Forget about the fact that the Phoenix Suns have lost two games in a row. Forget about the fact that the desert Cinderellas (or Sanderellas, if you will) are now half a game behind the Memphis Grizzlies for the eighth spot in the Western Conference. And forget about the fact that this team has been running on Dragon fumes for a couple of weeks now. With the return of Eric Bledsoe Wednesday, it’s still too early to count the Suns out.
Bledsoe hasn’t played since Dec. 30 against his former team, the Los Angeles Clippers. He’s missed 33 games because of a knee injury and surgery and while Goran Dragic has played at an MVP-level with Bledsoe sidelined, the Suns have largely hovered around the .500 mark, which just isn’t enough to cut it in the brutally competitive Western Conference. After last night’s loss to the Clippers, Phoenix fell behind the Memphis Grizzlies by a half-game.
Since Memphis owns the tiebreaker over the Suns, Phoenix has to finish with a better record than either Memphis or the Dallas Mavericks to make the postseason. But even with an All-NBA point guard in Dragic, Gerald Green playing out of his mind in the past few weeks and Markieff Morris presenting himself as a Sixth Man of the Year candidate, the Suns just haven’t had enough in the tank to pull out the wins they need.
Phoenix’s defense is the main problem. In their last nine games, the Suns have given up an appalling 112 points per game to their opponents. It’s not surprising Phoenix has gone 3-6 during that stretch, even if they have been competitive in nearly every game (at least, every game that the Dragon has played). In their last four games, the Suns have given up six quarters of 30 points or more. In the third quarter during that span, the Suns have given up an average of 34 points and have been outscored by 30 in total.
Bledsoe can help with that. Though his increased role in the offense has hurt his defensive intensity at times, Bledsoe is still a bulldog on the perimeter who can stop penetration with his strength and speed. No offense to Goran Dragic or Gerald Green, but they’re not the kind of perimeter defenders the Suns can rely on to get stops right now. Bledsoe alleviates some of that pressure.

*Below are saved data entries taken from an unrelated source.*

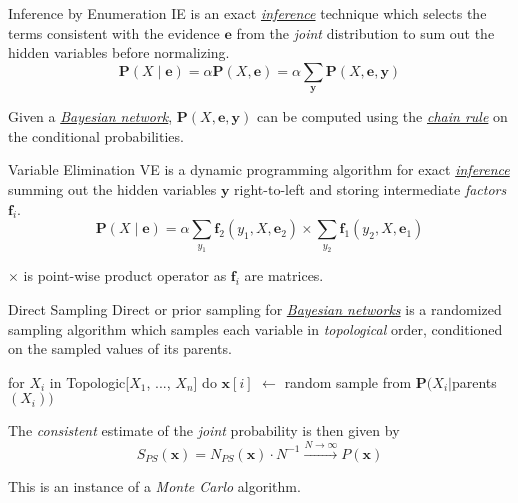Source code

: \documentclass{cognito}
\begin{document}
\begin{note}{Inference by Enumeration}
	IE is an exact \hyperref[note:Probabilistic Inference]{\it inference} technique which
	selects the terms consistent with the evidence $\mathbf{e}$ from the \emph{joint} distribution to sum out the hidden variables before normalizing.
	$$
		\textstyle \mathbf{P}(X\mid \mathbf{e}) = \alpha \mathbf{P}(X, \mathbf{e}) = \alpha \sum_\mathbf{y} \mathbf{P}(X, \mathbf{e}, \mathbf{y}) 
	$$
	\begin{remark} Given a \hyperref[note:Bayesian Networks]{\emph{Bayesian network}}, $\mathbf{P}(X, \mathbf{e}, \mathbf{y})$
	can be computed using the \hyperref[note:Chain Rule]{\it chain rule} on the conditional probabilities.
	\end{remark}
	\vspace{-5pt}
\end{note}

\begin{note}{Variable Elimination}
	VE is a dynamic programming algorithm for exact \hyperref[note:Probabilistic Inference]{\it inference}
	summing out the hidden variables $\mathbf{y}$ right-to-left
	and storing intermediate \emph{factors} $\mathbf{f}_i$. 
	$$
	 \textstyle \mathbf{P}(X\mid \mathbf{e}) = \alpha \sum_{y_1} \mathbf{f}_2(y_1, X, \mathbf{e}_2) \times \sum_{y_2} \mathbf{f}_1(y_2, X, \mathbf{e}_1)
	$$
	\begin{remark} $\times$ is point-wise product operator as $\mathbf{f}_i$ are matrices.\end{remark}
	\vspace{-5pt}
\end{note}

\begin{note}{Direct Sampling}
	Direct or prior sampling for \hyperref[note:Bayesian Networks]{\it Bayesian networks} is a randomized sampling algorithm which samples
	each variable in \emph{topological} order, conditioned on the sampled values of its parents.
	\begin{code}
for $X_i$ in Topologic[$X_1$, ..., $X_n$] do
	$\mathbf{x}[i]$ $\leftarrow$ random sample from $\mathbf{P}(X_i | $parents$(X_i) )$
	\end{code}
	The \emph{consistent} estimate of the \emph{joint} probability is then given by
	$$
		\textstyle S_{PS}(\mathbf{x}) = N_{PS}(\mathbf{x}) \cdot N^{-1} \xrightarrow{N \to \infty } P(\mathbf{x})
	$$
	\begin{remark} This is an instance of a \emph{Monte Carlo} algorithm.\end{remark}
	\vspace{-5pt}
\end{note}
\end{document}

Of course, Eric Bledsoe’s balanced stat line of 18 points, 5.8 assists and 4.3 rebounds per game will help on the offensive end as well. Not only from a pure statistical perspective, but also because Goran Dragic will be that much harder to stop now. Without Bledsoe, defenses have been able to key in on Dragic and double-team him to get the ball out of his hands. Even with Green averaging 22.4 points per game since the All-Star break ended, this offense is 10 times more deadly with Dragic and Bledsoe operating out of the pick and rolls and pick and pops with Channing Frye, Markieff Morris and Marcus Morris. In other words, it can’t be Enter The Dragon mode every night.
With Dragic playing at such a high level, even with defenses devoting almost all of their attention to shutting him down, you can expect the Dragon to be even more efficient even if the basic points and assists per game don’t reflect it. Bledsoe has said he expects to return Charlie’s Angels 2 style (full throttle), so if he can be believed, it won’t be long before Bledsoe has taken over Green’s job as the starting shooting guard.
That brings us to the question of what happens to Green once that day comes. As a definite Most Improved Player of the Year candidate, Green is playing the best basketball of his career. He has the green (HA!) light to shoot and has been doing a pretty good job at that recently. But when Green was relegated to bench duty earlier in the season, he struggled with his shot and confidence at times. Green will keep his starting job until Bledsoe proves he’s healthy and back in shape, so it will be vital for the Suns to get the same kind of production out of him in bench minutes.
The Suns aren’t dead in the water by any means. The only problem is Phoenix doesn’t have an easy road to the end of the season. Of their 19 remaining games, the Suns play 12 on the road, 10 are against teams currently at .500 or better and 11 are against teams either in the playoffs or desperately fighting for the playoff lives. Bledsoe’s health is the number one concern and he is right to wait until he’s completely healthy to return. It’s not time to panic, because the Suns compete with everyone and they have some winnable games ahead. But there isn’t much room for error for Bledsoe and the Sanderellas any more.